-- Opening Marker --

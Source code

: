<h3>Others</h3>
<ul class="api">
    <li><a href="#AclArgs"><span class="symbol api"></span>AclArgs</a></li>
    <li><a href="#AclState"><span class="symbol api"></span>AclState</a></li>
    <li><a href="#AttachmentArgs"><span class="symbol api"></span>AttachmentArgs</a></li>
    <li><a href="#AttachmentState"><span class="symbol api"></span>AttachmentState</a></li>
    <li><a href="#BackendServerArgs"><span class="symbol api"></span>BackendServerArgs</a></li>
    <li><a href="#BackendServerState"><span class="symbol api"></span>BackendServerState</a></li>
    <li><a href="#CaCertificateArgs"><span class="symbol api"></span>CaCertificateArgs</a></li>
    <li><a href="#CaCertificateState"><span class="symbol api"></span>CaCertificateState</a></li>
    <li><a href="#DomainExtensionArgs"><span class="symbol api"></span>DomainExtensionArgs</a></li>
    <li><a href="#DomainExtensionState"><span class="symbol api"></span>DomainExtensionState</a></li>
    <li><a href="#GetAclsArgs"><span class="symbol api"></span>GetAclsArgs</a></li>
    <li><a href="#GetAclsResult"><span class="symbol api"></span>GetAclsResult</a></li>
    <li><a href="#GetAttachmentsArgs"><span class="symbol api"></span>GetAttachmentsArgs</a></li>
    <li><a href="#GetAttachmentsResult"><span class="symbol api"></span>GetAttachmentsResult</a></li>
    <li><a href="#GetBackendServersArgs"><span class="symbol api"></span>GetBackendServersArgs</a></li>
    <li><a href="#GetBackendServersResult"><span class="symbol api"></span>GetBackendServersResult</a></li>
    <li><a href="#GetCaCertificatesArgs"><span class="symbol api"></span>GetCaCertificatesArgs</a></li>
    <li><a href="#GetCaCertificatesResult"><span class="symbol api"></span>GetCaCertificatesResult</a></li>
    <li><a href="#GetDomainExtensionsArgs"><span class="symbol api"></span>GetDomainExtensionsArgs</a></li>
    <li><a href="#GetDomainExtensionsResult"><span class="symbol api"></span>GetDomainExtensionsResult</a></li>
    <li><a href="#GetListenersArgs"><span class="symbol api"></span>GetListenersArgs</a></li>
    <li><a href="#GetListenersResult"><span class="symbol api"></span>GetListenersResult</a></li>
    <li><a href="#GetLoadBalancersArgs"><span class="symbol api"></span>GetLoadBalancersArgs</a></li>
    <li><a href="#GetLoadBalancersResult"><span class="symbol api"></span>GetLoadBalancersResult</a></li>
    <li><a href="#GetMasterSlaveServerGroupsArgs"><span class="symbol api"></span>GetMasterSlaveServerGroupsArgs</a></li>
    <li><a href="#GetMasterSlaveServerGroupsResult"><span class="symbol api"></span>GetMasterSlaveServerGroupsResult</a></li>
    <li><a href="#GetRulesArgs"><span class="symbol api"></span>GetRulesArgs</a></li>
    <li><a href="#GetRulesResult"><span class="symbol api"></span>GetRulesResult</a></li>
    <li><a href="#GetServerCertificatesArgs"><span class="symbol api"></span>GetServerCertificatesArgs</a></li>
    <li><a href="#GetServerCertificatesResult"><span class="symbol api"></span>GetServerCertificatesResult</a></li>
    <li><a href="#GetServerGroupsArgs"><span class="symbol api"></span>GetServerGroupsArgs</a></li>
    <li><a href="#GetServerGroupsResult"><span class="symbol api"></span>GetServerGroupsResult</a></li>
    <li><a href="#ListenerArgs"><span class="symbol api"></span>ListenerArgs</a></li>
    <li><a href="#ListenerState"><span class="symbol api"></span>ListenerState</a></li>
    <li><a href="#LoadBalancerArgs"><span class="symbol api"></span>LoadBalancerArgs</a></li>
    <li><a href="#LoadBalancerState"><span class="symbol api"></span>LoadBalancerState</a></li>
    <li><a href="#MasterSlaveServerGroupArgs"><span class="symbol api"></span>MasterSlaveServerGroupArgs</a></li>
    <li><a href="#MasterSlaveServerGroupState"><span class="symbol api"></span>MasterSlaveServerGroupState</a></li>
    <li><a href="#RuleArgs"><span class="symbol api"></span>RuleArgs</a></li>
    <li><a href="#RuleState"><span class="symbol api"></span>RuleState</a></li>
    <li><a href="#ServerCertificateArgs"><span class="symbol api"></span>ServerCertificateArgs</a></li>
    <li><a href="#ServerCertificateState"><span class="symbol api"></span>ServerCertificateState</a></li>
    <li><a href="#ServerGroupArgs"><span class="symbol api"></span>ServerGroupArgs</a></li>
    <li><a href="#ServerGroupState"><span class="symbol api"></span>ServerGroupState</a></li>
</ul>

-- Closing Marker --

Please transcribe each entry exactly, keeping every word as it is.

**RESPONSE AREA**
Source code

:<h3>Others</h3>
<ul class="api">
    <li><a href="#AclArgs"><span class="symbol api"></span>AclArgs</a></li>
    <li><a href="#AclState"><span class="symbol api"></span>AclState</a></li>
    <li><a href="#AttachmentArgs"><span class="symbol api"></span>AttachmentArgs</a></li>
    <li><a href="#AttachmentState"><span class="symbol api"></span>AttachmentState</a></li>
    <li><a href="#BackendServerArgs"><span class="symbol api"></span>BackendServerArgs</a></li>
    <li><a href="#BackendServerState"><span class="symbol api"></span>BackendServerState</a></li>
    <li><a href="#CaCertificateArgs"><span class="symbol api"></span>CaCertificateArgs</a></li>
    <li><a href="#CaCertificateState"><span class="symbol api"></span>CaCertificateState</a></li>
    <li><a href="#DomainExtensionArgs"><span class="symbol api"></span>DomainExtensionArgs</a></li>
    <li><a href="#DomainExtensionState"><span class="symbol api"></span>DomainExtensionState</a></li>
    <li><a href="#GetAclsArgs"><span class="symbol api"></span>GetAclsArgs</a></li>
    <li><a href="#GetAclsResult"><span class="symbol api"></span>GetAclsResult</a></li>
    <li><a href="#GetAttachmentsArgs"><span class="symbol api"></span>GetAttachmentsArgs</a></li>
    <li><a href="#GetAttachmentsResult"><span class="symbol api"></span>GetAttachmentsResult</a></li>
    <li><a href="#GetBackendServersArgs"><span class="symbol api"></span>GetBackendServersArgs</a></li>
    <li><a href="#GetBackendServersResult"><span class="symbol api"></span>GetBackendServersResult</a></li>
    <li><a href="#GetCaCertificatesArgs"><span class="symbol api"></span>GetCaCertificatesArgs</a></li>
    <li><a href="#GetCaCertificatesResult"><span class="symbol api"></span>GetCaCertificatesResult</a></li>
    <li><a href="#GetDomainExtensionsArgs"><span class="symbol api"></span>GetDomainExtensionsArgs</a></li>
    <li><a href="#GetDomainExtensionsResult"><span class="symbol api"></span>GetDomainExtensionsResult</a></li>
    <li><a href="#GetListenersArgs"><span class="symbol api"></span>GetListenersArgs</a></li>
    <li><a href="#GetListenersResult"><span class="symbol api"></span>GetListenersResult</a></li>
    <li><a href="#GetLoadBalancersArgs"><span class="symbol api"></span>GetLoadBalancersArgs</a></li>
    <li><a href="#GetLoadBalancersResult"><span class="symbol api"></span>GetLoadBalancersResult</a></li>
    <li><a href="#GetMasterSlaveServerGroupsArgs"><span class="symbol api"></span>GetMasterSlaveServerGroupsArgs</a></li>
    <li><a href="#GetMasterSlaveServerGroupsResult"><span class="symbol api"></span>GetMasterSlaveServerGroupsResult</a></li>
    <li><a href="#GetRulesArgs"><span class="symbol api"></span>GetRulesArgs</a></li>
    <li><a href="#GetRulesResult"><span class="symbol api"></span>GetRulesResult</a></li>
    <li><a href="#GetServerCertificatesArgs"><span class="symbol api"></span>GetServerCertificatesArgs</a></li>
    <li><a href="#GetServerCertificatesResult"><span class="symbol api"></span>GetServerCertificatesResult</a></li>
    <li><a href="#GetServerGroupsArgs"><span class="symbol api"></span>GetServerGroupsArgs</a></li>
    <li><a href="#GetServerGroupsResult"><span class="symbol api"></span>GetServerGroupsResult</a></li>
    <li><a href="#ListenerArgs"><span class="symbol api"></span>ListenerArgs</a></li>
    <li><a href="#ListenerState"><span class="symbol api"></span>ListenerState</a></li>
    <li><a href="#LoadBalancerArgs"><span class="symbol api"></span>LoadBalancerArgs</a></li>
    <li><a href="#LoadBalancerState"><span class="symbol api"></span>LoadBalancerState</a></li>
    <li><a href="#MasterSlaveServerGroupArgs"><span class="symbol api"></span>MasterSlaveServerGroupArgs</a></li>
    <li><a href="#MasterSlaveServerGroupState"><span class="symbol api"></span>MasterSlaveServerGroupState</a></li>
    <li><a href="#RuleArgs"><span class="symbol api"></span>RuleArgs</a></li>
    <li><a href="#RuleState"><span class="symbol api"></span>RuleState</a></li>
    <li><a href="#ServerCertificateArgs"><span class="symbol api"></span>ServerCertificateArgs</a></li>
    <li><a href="#ServerCertificateState"><span class="symbol api"></span>ServerCertificateState</a></li>
    <li><a href="#ServerGroupArgs"><span class="symbol api"></span>ServerGroupArgs</a></li>
    <li><a href="#ServerGroupState"><span class="symbol api"></span>ServerGroupState</a></li>
</ul>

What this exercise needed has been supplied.